WHAT NEEDS TO BE DONE
In the entries below, some lines contain "subdefn"; work out how many and answer with the figure only.

---

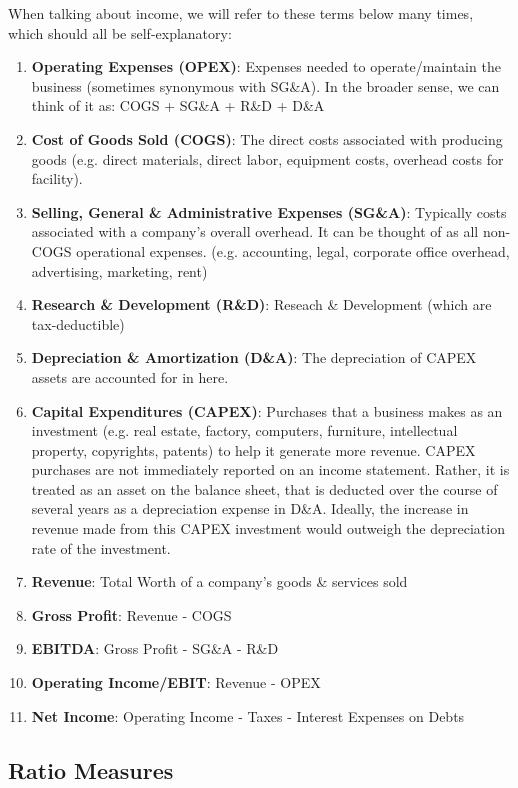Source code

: \documentclass{article}
\begin{document}
    When talking about income, we will refer to these terms below many times, which should all be self-explanatory:
    \begin{enumerate}
      \item \textbf{Operating Expenses (OPEX)}: Expenses needed to operate/maintain the business (sometimes synonymous with SG\&A). In the broader sense, we can think of it as: COGS + SG\&A + R\&D + D\&A
      \item \textbf{Cost of Goods Sold (COGS)}: The direct costs associated with producing goods (e.g. direct materials, direct labor, equipment costs, overhead costs for facility).
      \item \textbf{Selling, General \& Administrative Expenses (SG\&A)}: Typically costs associated with a company's overall overhead. It can be thought of as all non-COGS operational expenses. (e.g. accounting, legal, corporate office overhead, advertising, marketing, rent)
      \item \textbf{Research \& Development (R\&D)}: Reseach \& Development (which are tax-deductible)
      \item \textbf{Depreciation \& Amortization (D\&A)}: The depreciation of CAPEX assets are accounted for in here.
      \item \textbf{Capital Expenditures (CAPEX)}: Purchases that a business makes as an investment (e.g. real estate, factory, computers, furniture, intellectual property, copyrights, patents) to help it generate more revenue. CAPEX purchases are not immediately reported on an income statement. Rather, it is treated as an asset on the balance sheet, that is deducted over the course of several years as a depreciation expense in D\&A. Ideally, the increase in revenue made from this CAPEX investment would outweigh the depreciation rate of the investment.
      \item \textbf{Revenue}:  Total Worth of a company's goods \& services sold
      \item \textbf{Gross Profit}: Revenue - COGS
      \item \textbf{EBITDA}: Gross Profit - SG\&A - R\&D
      \item \textbf{Operating Income/EBIT}: Revenue - OPEX
      \item \textbf{Net Income}: Operating Income - Taxes - Interest Expenses on Debts
    \end{enumerate}

  \subsection{Ratio Measures}
\end{document}
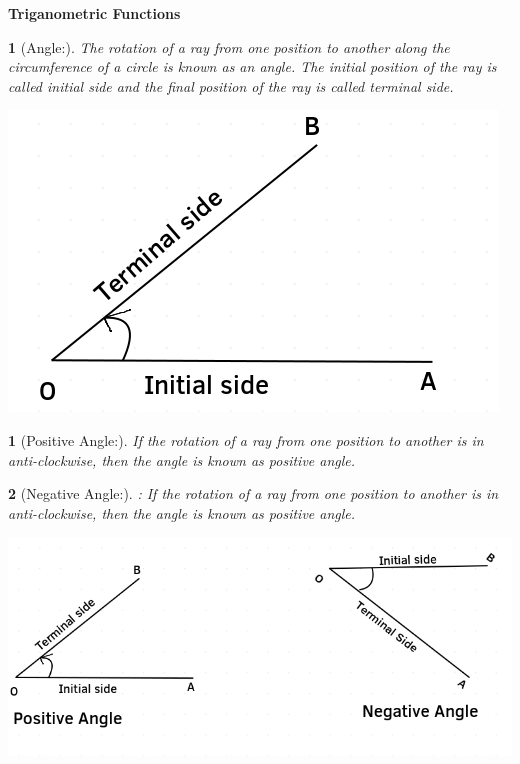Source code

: \documentclass[12pt]{article}
\theoremstyle{colored}
\newtheorem*{defn}{}
\theoremstyle{subcolored}
\newtheorem*{subdefn}{}
\begin{document}
\begin{center}
  {\LARGE \textbf{Triganometric Functions}} \\
  
\end{center}
\begin{multicols}{2}

\begin{defn}[Angle:]The rotation of a ray from one position to
another along the circumference of a circle is
known as an angle. The initial position of the
ray is called initial side and the final position of
the ray is called terminal side.\\
\begin{center}
  \includegraphics[scale=0.25]{ff.png}
\end{center}

\end{defn}


\begin{subdefn}[Positive Angle:]
  If the rotation of a ray from
one position to another is in anti-clockwise,
then the angle is known as positive angle.\\
\end{subdefn} 

\begin{subdefn}[Negative Angle:]
  : If the rotation of a ray from
one position to another is in anti-clockwise,
then the angle is known as positive angle.

  
\end{subdefn}
\begin{center}
  \includegraphics[scale=0.25]{2.png}
\end{center}




\end{multicols}
\end{document}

---

WRITTEN SOLUTION
5